__Assignment__
Reproduce each line of the entries that carries "align".

%%

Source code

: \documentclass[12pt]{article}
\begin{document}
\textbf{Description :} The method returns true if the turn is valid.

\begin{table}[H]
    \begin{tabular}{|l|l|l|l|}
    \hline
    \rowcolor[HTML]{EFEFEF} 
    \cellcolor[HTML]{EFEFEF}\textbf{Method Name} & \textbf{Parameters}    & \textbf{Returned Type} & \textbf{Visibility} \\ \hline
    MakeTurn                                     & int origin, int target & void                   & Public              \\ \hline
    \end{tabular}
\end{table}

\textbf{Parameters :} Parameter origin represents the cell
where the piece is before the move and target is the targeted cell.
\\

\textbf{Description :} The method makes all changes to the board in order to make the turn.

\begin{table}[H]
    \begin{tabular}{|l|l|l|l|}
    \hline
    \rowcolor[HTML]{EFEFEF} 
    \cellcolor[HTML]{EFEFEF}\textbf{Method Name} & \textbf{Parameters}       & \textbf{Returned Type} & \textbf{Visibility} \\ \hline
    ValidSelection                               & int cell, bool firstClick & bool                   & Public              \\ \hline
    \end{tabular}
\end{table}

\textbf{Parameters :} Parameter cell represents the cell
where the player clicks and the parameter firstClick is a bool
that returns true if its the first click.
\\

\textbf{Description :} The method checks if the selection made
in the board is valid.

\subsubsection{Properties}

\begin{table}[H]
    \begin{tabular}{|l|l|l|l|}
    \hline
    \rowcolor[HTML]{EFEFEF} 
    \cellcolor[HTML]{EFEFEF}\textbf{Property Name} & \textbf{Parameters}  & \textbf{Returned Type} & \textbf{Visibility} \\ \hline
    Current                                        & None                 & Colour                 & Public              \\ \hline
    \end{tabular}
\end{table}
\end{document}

%%
%%

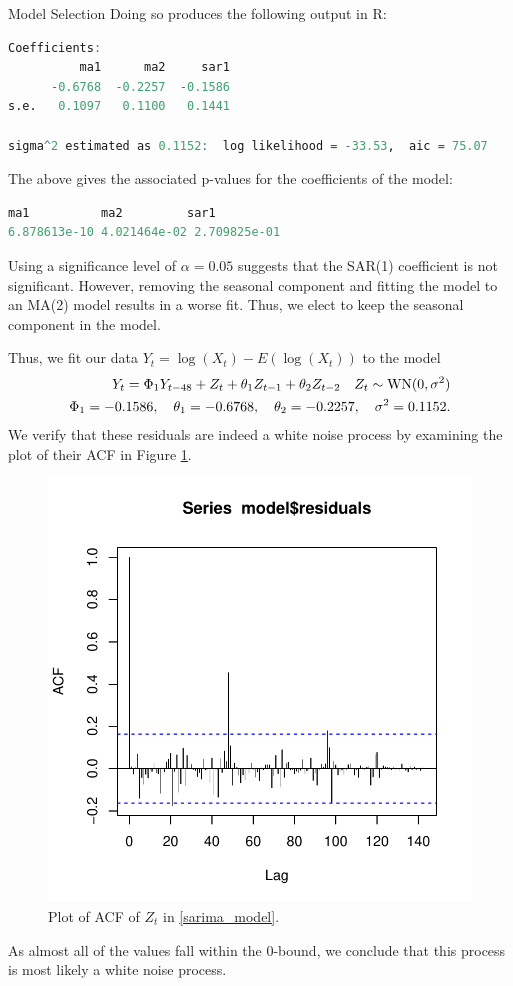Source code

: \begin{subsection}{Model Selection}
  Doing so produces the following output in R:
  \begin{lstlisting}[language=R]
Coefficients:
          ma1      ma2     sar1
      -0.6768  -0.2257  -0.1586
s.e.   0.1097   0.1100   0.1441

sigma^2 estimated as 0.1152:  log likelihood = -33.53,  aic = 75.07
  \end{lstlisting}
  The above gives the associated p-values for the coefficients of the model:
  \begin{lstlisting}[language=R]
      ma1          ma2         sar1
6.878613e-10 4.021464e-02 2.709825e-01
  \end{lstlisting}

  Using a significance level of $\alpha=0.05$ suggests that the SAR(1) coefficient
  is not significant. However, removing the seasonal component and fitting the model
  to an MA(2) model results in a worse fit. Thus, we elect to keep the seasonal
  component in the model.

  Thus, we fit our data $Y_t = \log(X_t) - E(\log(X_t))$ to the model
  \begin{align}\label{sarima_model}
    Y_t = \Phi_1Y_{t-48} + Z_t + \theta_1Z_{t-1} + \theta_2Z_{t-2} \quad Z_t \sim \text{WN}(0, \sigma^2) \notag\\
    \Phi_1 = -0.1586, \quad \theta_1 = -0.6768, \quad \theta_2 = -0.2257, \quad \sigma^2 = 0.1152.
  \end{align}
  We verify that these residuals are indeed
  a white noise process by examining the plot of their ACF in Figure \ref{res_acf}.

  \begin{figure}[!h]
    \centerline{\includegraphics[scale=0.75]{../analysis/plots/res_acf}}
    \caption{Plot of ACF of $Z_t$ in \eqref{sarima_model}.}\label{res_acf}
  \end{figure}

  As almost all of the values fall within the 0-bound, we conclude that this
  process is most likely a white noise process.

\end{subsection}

%%

__Exercise solution__
  \begin{align}\label{sarima_model}
  \end{align}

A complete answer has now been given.